Ploc, ploc. Soupir de soulagement. Juste une balade digestive certainement. L'occasion de me rencontrer à son tour. Maintenant on se connait.

Je convoite une belle à la mise parfaite, elle est convoitée par un gros ours mal rasé.

Na pas bouger. Pas de geste brusque.

Une clope.

Combien de temps cela fait-il que nous nous sommes rencontrés ? Une éternité. J'ai des fourmis dans les orteils. Ça caille bordel. Je m'autorise à lever le pied gauche. Juste de quelques centimètres. Je bouge mes orteils, doucement, sans troubler le silence.

Elle n'est plus là. A-t-elle arrêté de manger ? Avec tout ce qu'elle vient de s'envoyer, elle peut être repue.

Ne bouge pas. Elle reviendra. Elle craquera avant toi.

Elle se remet en poste. Mais ne mange pas.

Ne bouge pas. Pas de vague. Tiens, ça plairait à des anciens camarades fonctionnaires ça. Pas de vague. J’aurais à jamais à l'esprit, l'image d'un chef de service lorsque, jeune fonctionnaire prêt à sauver les rivières, je m'entendais dire "je m'en fiche pas mal de tout ça. Du moment qu'il n'y ait pas de vague". Partout en France, des rivières crèvent parce qu'un érudit blasé ne veut pas faire de vague.



C'est fou ce qu'on peut gamberger quand justement, on essaie de ne penser à rien.

Ploc.

Je retente. Elle a pris un truc, ce pourrait être ma mouche. Mais je n'en suis pas sûr, il y a tant de trucs sur l'eau, et je n'y voit goutte avec ces satanés nuages. Je ne ferre pas, si ce n'est pas sur ma mouche, s'en est fini. 

Ploc. Ploc. Elle remange plein pot.

C'est le moment. Je change de mouche, pour un truc plus visible.

Jean m'avait donné il y a peu une mouche improbable, imitation d'exuvie mal formée. Elle est claire, je pourrais la voir. Vérification de ma pointe, changement de tas de plumes.

Une clope.

C'est idiot, la fumée me pique les yeux et n'aide pas à mieux visualiser ma dérive.

Mais c'est bon, ça passe crème.

Un loriot chante dans le bois, derrière moi : je le sais loin, pourtant j'ai l'impression qu'il crie sur mon dos. Les sens sont exacerbés. Sans la boire et en dépit du tabac, je sens le goût métallique de l'eau dans ma bouche. Impression d'être la rivière.

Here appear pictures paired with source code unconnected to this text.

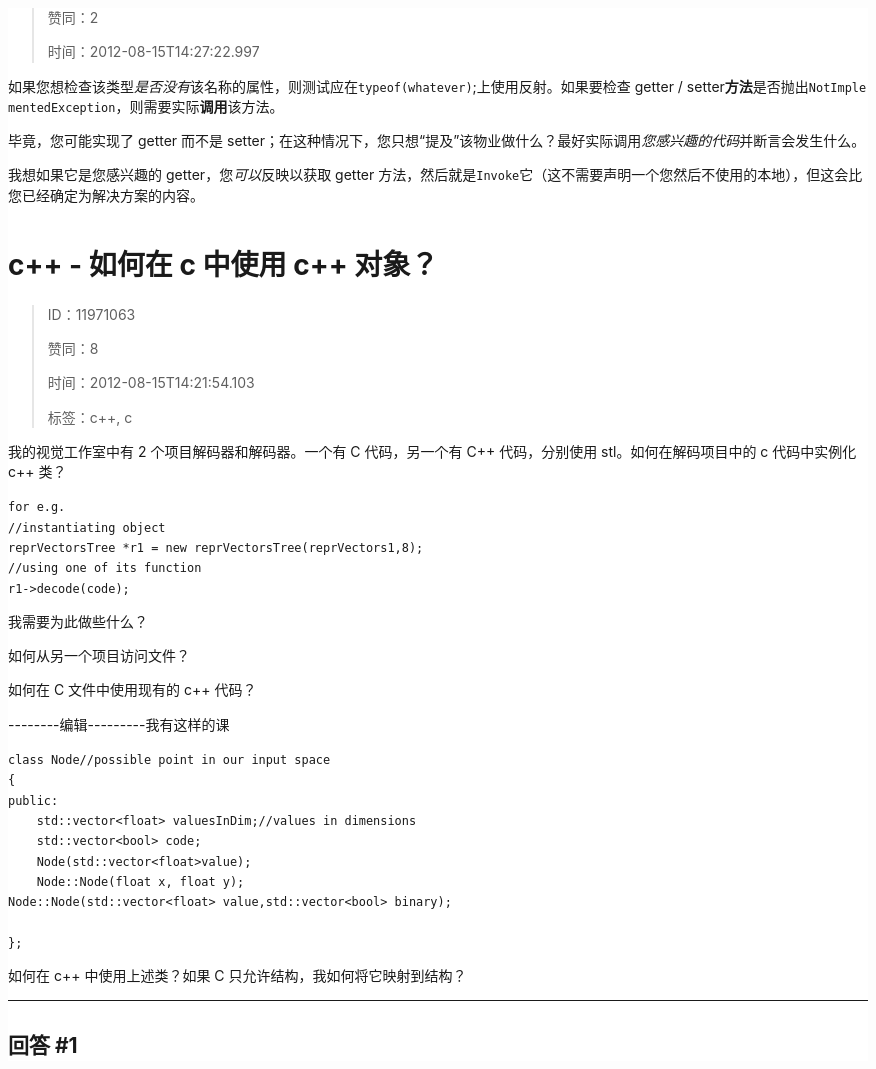 > 赞同：2
> 
> 时间：2012-08-15T14:27:22.997

如果您想检查该类型*是否没有*该名称的属性，则测试应在`typeof(whatever)`;上使用反射。如果要检查 getter / setter**方法**是否抛出`NotImplementedException`，则需要实际**调用**该方法。

毕竟，您可能实现了 getter 而不是 setter；在这种情况下，您只想“提及”该物业做什么？最好实际调用*您感兴趣的代码*并断言会发生什么。

我想如果它是您感兴趣的 getter，您*可以*反映以获取 getter 方法，然后就是`Invoke`它（这不需要声明一个您然后不使用的本地），但这会比您已经确定为解决方案的内容。

# c++ - 如何在 c 中使用 c++ 对象？

> ID：11971063
> 
> 赞同：8
> 
> 时间：2012-08-15T14:21:54.103
> 
> 标签：c++, c

我的视觉工作室中有 2 个项目解码器和解码器。一个有 C 代码，另一个有 C++ 代码，分别使用 stl。如何在解码项目中的 c 代码中实例化 c++ 类？

```
for e.g.
//instantiating object
reprVectorsTree *r1 = new reprVectorsTree(reprVectors1,8);
//using one of its function
r1->decode(code); 
```

我需要为此做些什么？

如何从另一个项目访问文件？

如何在 C 文件中使用现有的 c++ 代码？

--------编辑---------我有这样的课

```
class Node//possible point in our input space
{
public:
    std::vector<float> valuesInDim;//values in dimensions
    std::vector<bool> code;
    Node(std::vector<float>value);
    Node::Node(float x, float y);
Node::Node(std::vector<float> value,std::vector<bool> binary);

}; 
```

如何在 c++ 中使用上述类？如果 C 只允许结构，我如何将它映射到结构？

* * *

## 回答 #1
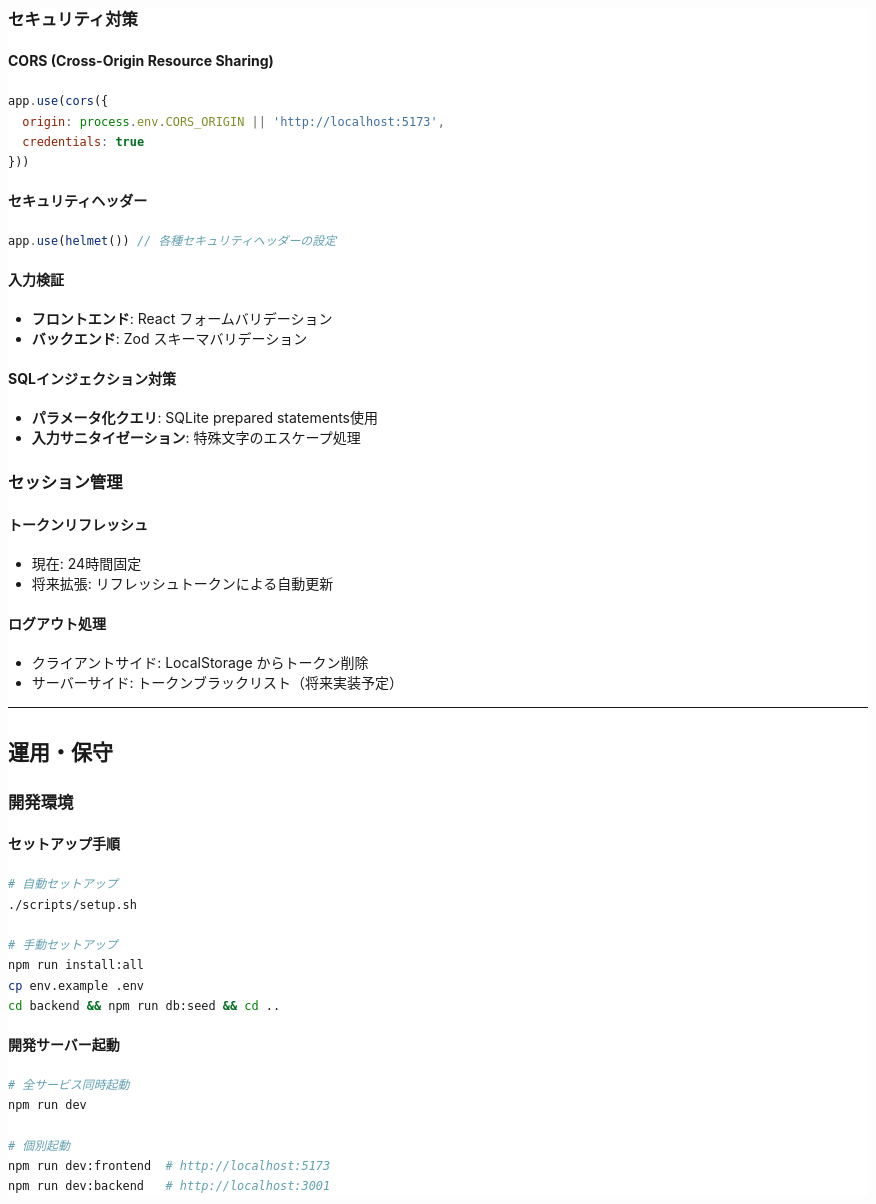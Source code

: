 ### セキュリティ対策

#### CORS (Cross-Origin Resource Sharing)
```javascript
app.use(cors({
  origin: process.env.CORS_ORIGIN || 'http://localhost:5173',
  credentials: true
}))
```

#### セキュリティヘッダー
```javascript
app.use(helmet()) // 各種セキュリティヘッダーの設定
```

#### 入力検証
- **フロントエンド**: React フォームバリデーション
- **バックエンド**: Zod スキーマバリデーション

#### SQLインジェクション対策
- **パラメータ化クエリ**: SQLite prepared statements使用
- **入力サニタイゼーション**: 特殊文字のエスケープ処理

### セッション管理

#### トークンリフレッシュ
- 現在: 24時間固定
- 将来拡張: リフレッシュトークンによる自動更新

#### ログアウト処理
- クライアントサイド: LocalStorage からトークン削除
- サーバーサイド: トークンブラックリスト（将来実装予定）

---

## 運用・保守

### 開発環境

#### セットアップ手順
```bash
# 自動セットアップ
./scripts/setup.sh

# 手動セットアップ
npm run install:all
cp env.example .env
cd backend && npm run db:seed && cd ..
```

#### 開発サーバー起動
```bash
# 全サービス同時起動
npm run dev

# 個別起動
npm run dev:frontend  # http://localhost:5173
npm run dev:backend   # http://localhost:3001
```
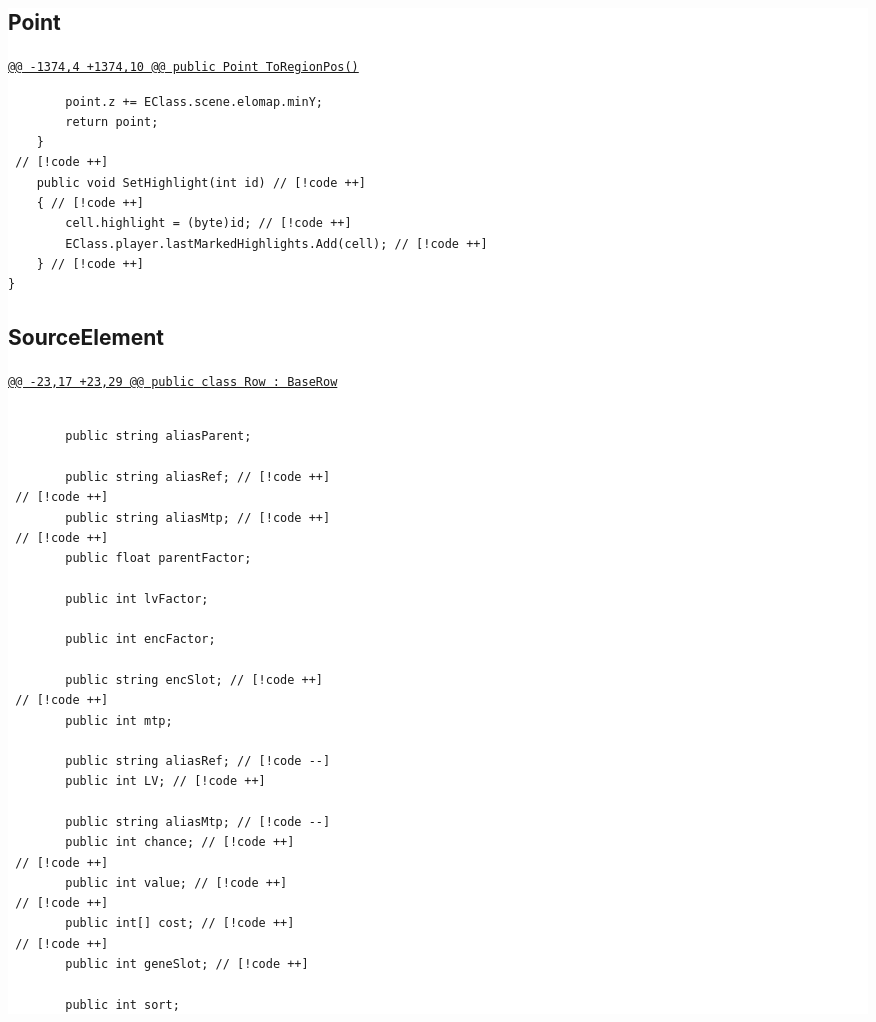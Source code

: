 ## Point

[`@@ -1374,4 +1374,10 @@ public Point ToRegionPos()`](https://github.com/Elin-Modding-Resources/Elin-Decompiled/blob/dea27d4a41f03a90808fe912f5675b95b8442d38/Elin/Point.cs#L1374-L1377)
```cs:line-numbers=1374
		point.z += EClass.scene.elomap.minY;
		return point;
	}
 // [!code ++]
	public void SetHighlight(int id) // [!code ++]
	{ // [!code ++]
		cell.highlight = (byte)id; // [!code ++]
		EClass.player.lastMarkedHighlights.Add(cell); // [!code ++]
	} // [!code ++]
}
```

## SourceElement

[`@@ -23,17 +23,29 @@ public class Row : BaseRow`](https://github.com/Elin-Modding-Resources/Elin-Decompiled/blob/dea27d4a41f03a90808fe912f5675b95b8442d38/Elin/SourceElement.cs#L23-L39)
```cs:line-numbers=23

		public string aliasParent;

		public string aliasRef; // [!code ++]
 // [!code ++]
		public string aliasMtp; // [!code ++]
 // [!code ++]
		public float parentFactor;

		public int lvFactor;

		public int encFactor;

		public string encSlot; // [!code ++]
 // [!code ++]
		public int mtp;

		public string aliasRef; // [!code --]
		public int LV; // [!code ++]

		public string aliasMtp; // [!code --]
		public int chance; // [!code ++]
 // [!code ++]
		public int value; // [!code ++]
 // [!code ++]
		public int[] cost; // [!code ++]
 // [!code ++]
		public int geneSlot; // [!code ++]

		public int sort;

```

Le lancer est acrobatique, le poser parfait. Doux. Naturel. L'exuvie est posée au ras de la berge.

Lentement, la belle idylle se retourne. Elle approche son nez de la marne gluante, inspecte la tas de plumes. Lentement, son bec crochu crève la surface. 

Le temps s'est arrêté, je ne sais plus respirer. Inutile de respirer quand on est une rivière.

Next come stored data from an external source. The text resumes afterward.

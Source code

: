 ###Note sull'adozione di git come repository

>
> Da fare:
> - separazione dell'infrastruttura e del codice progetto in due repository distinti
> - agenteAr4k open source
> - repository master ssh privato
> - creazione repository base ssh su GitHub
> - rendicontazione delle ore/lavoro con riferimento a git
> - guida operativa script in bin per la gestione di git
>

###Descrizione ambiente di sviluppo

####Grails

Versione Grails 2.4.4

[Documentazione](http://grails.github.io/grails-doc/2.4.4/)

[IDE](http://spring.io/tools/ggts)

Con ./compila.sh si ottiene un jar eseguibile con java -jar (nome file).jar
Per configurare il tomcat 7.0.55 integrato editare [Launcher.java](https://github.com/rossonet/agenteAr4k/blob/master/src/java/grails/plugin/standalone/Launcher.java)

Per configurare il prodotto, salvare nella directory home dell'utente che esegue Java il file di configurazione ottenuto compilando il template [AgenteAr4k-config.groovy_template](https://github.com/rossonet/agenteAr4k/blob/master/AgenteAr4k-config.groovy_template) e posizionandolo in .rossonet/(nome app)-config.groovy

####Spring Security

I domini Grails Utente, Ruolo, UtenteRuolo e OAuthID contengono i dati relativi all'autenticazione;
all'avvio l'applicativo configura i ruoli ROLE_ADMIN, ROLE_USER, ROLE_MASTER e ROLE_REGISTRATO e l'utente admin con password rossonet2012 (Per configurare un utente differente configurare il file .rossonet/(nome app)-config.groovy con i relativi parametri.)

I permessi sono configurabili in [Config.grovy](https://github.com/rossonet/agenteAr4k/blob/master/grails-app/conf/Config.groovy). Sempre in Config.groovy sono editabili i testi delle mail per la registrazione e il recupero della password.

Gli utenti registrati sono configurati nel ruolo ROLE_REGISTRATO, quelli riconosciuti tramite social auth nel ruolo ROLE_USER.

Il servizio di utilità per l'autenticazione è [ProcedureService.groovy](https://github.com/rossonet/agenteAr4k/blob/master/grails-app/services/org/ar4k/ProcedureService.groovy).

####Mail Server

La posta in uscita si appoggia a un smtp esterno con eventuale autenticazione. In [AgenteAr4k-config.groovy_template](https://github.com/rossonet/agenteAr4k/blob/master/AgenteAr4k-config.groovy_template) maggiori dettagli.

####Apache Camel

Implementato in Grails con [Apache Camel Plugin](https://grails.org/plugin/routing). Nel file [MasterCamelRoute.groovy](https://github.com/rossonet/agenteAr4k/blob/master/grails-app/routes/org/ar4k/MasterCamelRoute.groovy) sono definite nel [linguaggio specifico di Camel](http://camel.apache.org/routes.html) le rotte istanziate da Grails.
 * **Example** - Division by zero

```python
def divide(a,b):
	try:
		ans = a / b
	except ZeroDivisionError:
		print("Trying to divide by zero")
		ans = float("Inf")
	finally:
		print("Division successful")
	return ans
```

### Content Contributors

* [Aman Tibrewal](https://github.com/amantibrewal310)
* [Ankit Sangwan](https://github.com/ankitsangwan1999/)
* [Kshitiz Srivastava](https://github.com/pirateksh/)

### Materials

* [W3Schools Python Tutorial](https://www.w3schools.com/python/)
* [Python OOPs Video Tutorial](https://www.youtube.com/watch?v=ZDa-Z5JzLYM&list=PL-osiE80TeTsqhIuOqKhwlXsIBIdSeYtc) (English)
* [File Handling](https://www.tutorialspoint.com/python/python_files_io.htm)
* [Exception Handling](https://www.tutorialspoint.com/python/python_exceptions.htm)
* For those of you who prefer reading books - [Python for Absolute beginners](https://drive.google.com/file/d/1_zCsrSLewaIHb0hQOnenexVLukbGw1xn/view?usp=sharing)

La mouche va bientôt disparaître dans son gouffre. Rappelle-toi les sorties de ton adolescence sur le Vieux-Rhin : ne jamais ferrer les grandes truites au gobage. Toujours compter jusqu'à 2.

Un tourbillon devant son museau.

1.

Une fois piquée, je me jetterai à son aval pour l'empêcher de regagner ce tas de bois. Ce ne sera pas joli, mais c'est la seule solution pour ne pas la perdre.

2.

Je ne lui laisserai pas 1 centimètre de répit.

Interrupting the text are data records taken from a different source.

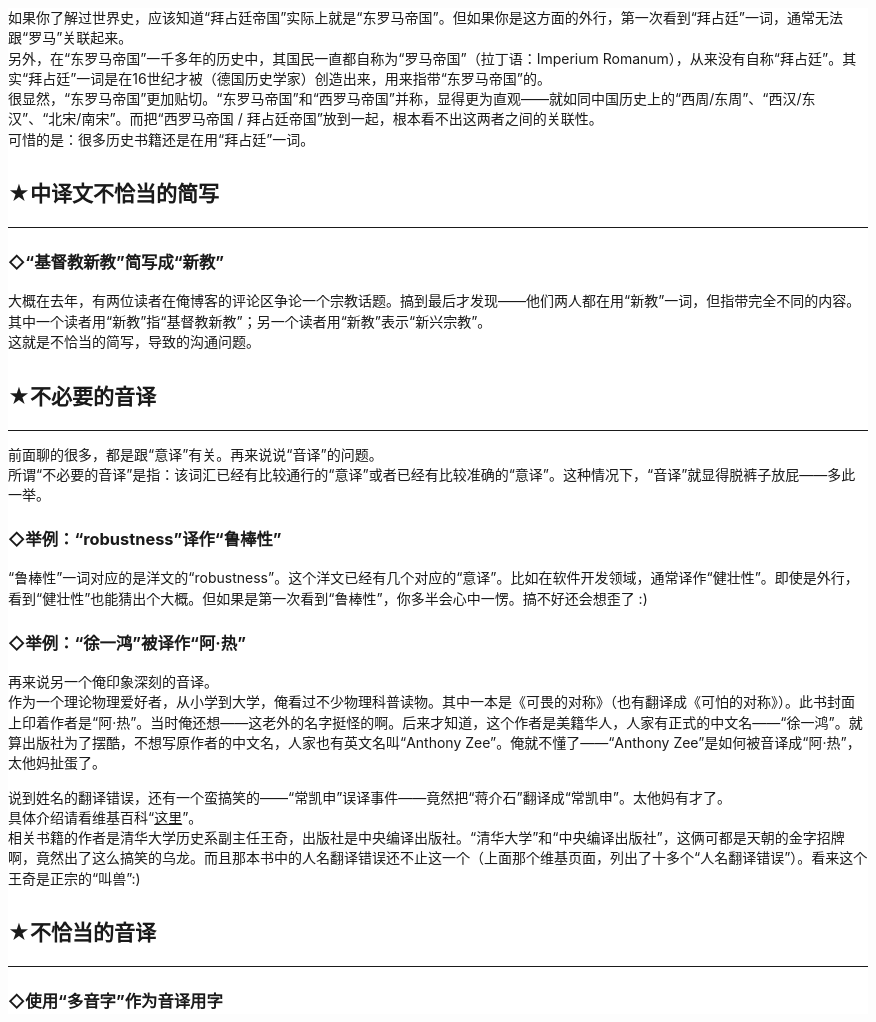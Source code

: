  如果你了解过世界史，应该知道“拜占廷帝国”实际上就是“东罗马帝国”。但如果你是这方面的外行，第一次看到“拜占廷”一词，通常无法跟“罗马”关联起来。  
 另外，在“东罗马帝国”一千多年的历史中，其国民一直都自称为“罗马帝国”（拉丁语：Imperium Romanum），从来没有自称“拜占廷”。其实“拜占廷”一词是在16世纪才被（德国历史学家）创造出来，用来指带“东罗马帝国”的。  
 很显然，“东罗马帝国”更加贴切。“东罗马帝国”和“西罗马帝国”并称，显得更为直观——就如同中国历史上的“西周/东周”、“西汉/东汉”、“北宋/南宋”。而把“西罗马帝国 / 拜占廷帝国”放到一起，根本看不出这两者之间的关联性。  
 可惜的是：很多历史书籍还是在用“拜占廷”一词。  
   
   
 ## ★中译文不恰当的简写
----------

  
 ### ◇“基督教新教”简写成“新教”

  
 大概在去年，有两位读者在俺博客的评论区争论一个宗教话题。搞到最后才发现——他们两人都在用“新教”一词，但指带完全不同的内容。其中一个读者用“新教”指“基督教新教”；另一个读者用“新教”表示“新兴宗教”。  
 这就是不恰当的简写，导致的沟通问题。  
   
   
 ## ★不必要的音译
-------

  
 前面聊的很多，都是跟“意译”有关。再来说说“音译”的问题。  
 所谓“不必要的音译”是指：该词汇已经有比较通行的“意译”或者已经有比较准确的“意译”。这种情况下，“音译”就显得脱裤子放屁——多此一举。  
   
 ### ◇举例：“robustness”译作“鲁棒性”

  
 “鲁棒性”一词对应的是洋文的“robustness”。这个洋文已经有几个对应的“意译”。比如在软件开发领域，通常译作“健壮性”。即使是外行，看到“健壮性”也能猜出个大概。但如果是第一次看到“鲁棒性”，你多半会心中一愣。搞不好还会想歪了 :)  
   
 ### ◇举例：“徐一鸿”被译作“阿·热”

  
 再来说另一个俺印象深刻的音译。  
 作为一个理论物理爱好者，从小学到大学，俺看过不少物理科普读物。其中一本是《可畏的对称》（也有翻译成《可怕的对称》）。此书封面上印着作者是“阿·热”。当时俺还想——这老外的名字挺怪的啊。后来才知道，这个作者是美籍华人，人家有正式的中文名——“徐一鸿”。就算出版社为了摆酷，不想写原作者的中文名，人家也有英文名叫“Anthony Zee”。俺就不懂了——“Anthony Zee”是如何被音译成“阿·热”，太他妈扯蛋了。  
   
 说到姓名的翻译错误，还有一个蛮搞笑的——“常凯申”误译事件——竟然把“蒋介石”翻译成“常凯申”。太他妈有才了。  
 具体介绍请看维基百科“[这里](https://zh.wikipedia.org/zh-cn/%E2%80%9C%E5%B8%B8%E5%87%AF%E7%94%B3%E2%80%9D%E8%AF%AF%E8%AF%91%E4%BA%8B%E4%BB%B6)”。  
 相关书籍的作者是清华大学历史系副主任王奇，出版社是中央编译出版社。“清华大学”和“中央编译出版社”，这俩可都是天朝的金字招牌啊，竟然出了这么搞笑的乌龙。而且那本书中的人名翻译错误还不止这一个（上面那个维基页面，列出了十多个“人名翻译错误”）。看来这个王奇是正宗的“叫兽”:)  
   
   
 ## ★不恰当的音译
-------

  
 ### ◇使用“多音字”作为音译用字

Sans bien m'en rendre compte, mes deux bras ont bougé. Le droit est monté d'un coup sec. La main gauche a opéré une légère traction sur la soie.

C'est lourd, bordel. Mais qu'elle est lourde. Je saute dans son trou.

La canne est cintrée au taquet. Coup d’œil à sa courbure, c'est impressionnant. Elle ne pourra pas m'échapper. Ses coups de tête sont violents, mais violents !

Tu ne devrais pas t'affoler ainsi, mon poisson. Je ne te tuerai pas, je n'en suis pas capable. 

Je veux juste te caresser, t'aimer un peu plus. Te posséder quelques instants. Je sais, c'est un jeu très cruel. Ne m'en veux pas.

Tu peux toujours passer sous cette branche recouverte de mousse, tu ne m'échapperas pas. Je te veux. Mon instinct de prédateur a surgi de millénaires. Tu t'es laissée berner  par un gros ours qui lance des tas de plumes : tant pis pour toi.

Je t'ai vue,
Je t'ai regardé,
Je sens tes coups de tête rageurs,
Je veux t'étreindre.

Le vide.

Je sais que je l'ai perdue. Cet amas de mousse a suffi à créer un mou dans les quelques centimètres qui me séparaient d'elle.

Sonné.

Incrédule.

Je tire quand même, à la main, sur le mince fil. Extrais ma mouche du tas d'immondices végétales. 

C'est fini.

Tout est fini. Le monde s'écroule.

Le Loriot chante de plus belle. La ferme, putain de piaf. Je veux du silence. Je veux pleurer.

Je me laisse choir dans la vase. Tout est fini. Fini, bordel.

C'est rien, c'est juste un poisson. Un grand poisson. T'en verras d'autres. C'est fini.

Oui, j'en verrai d'autres. Peut-être. Mais pas elle.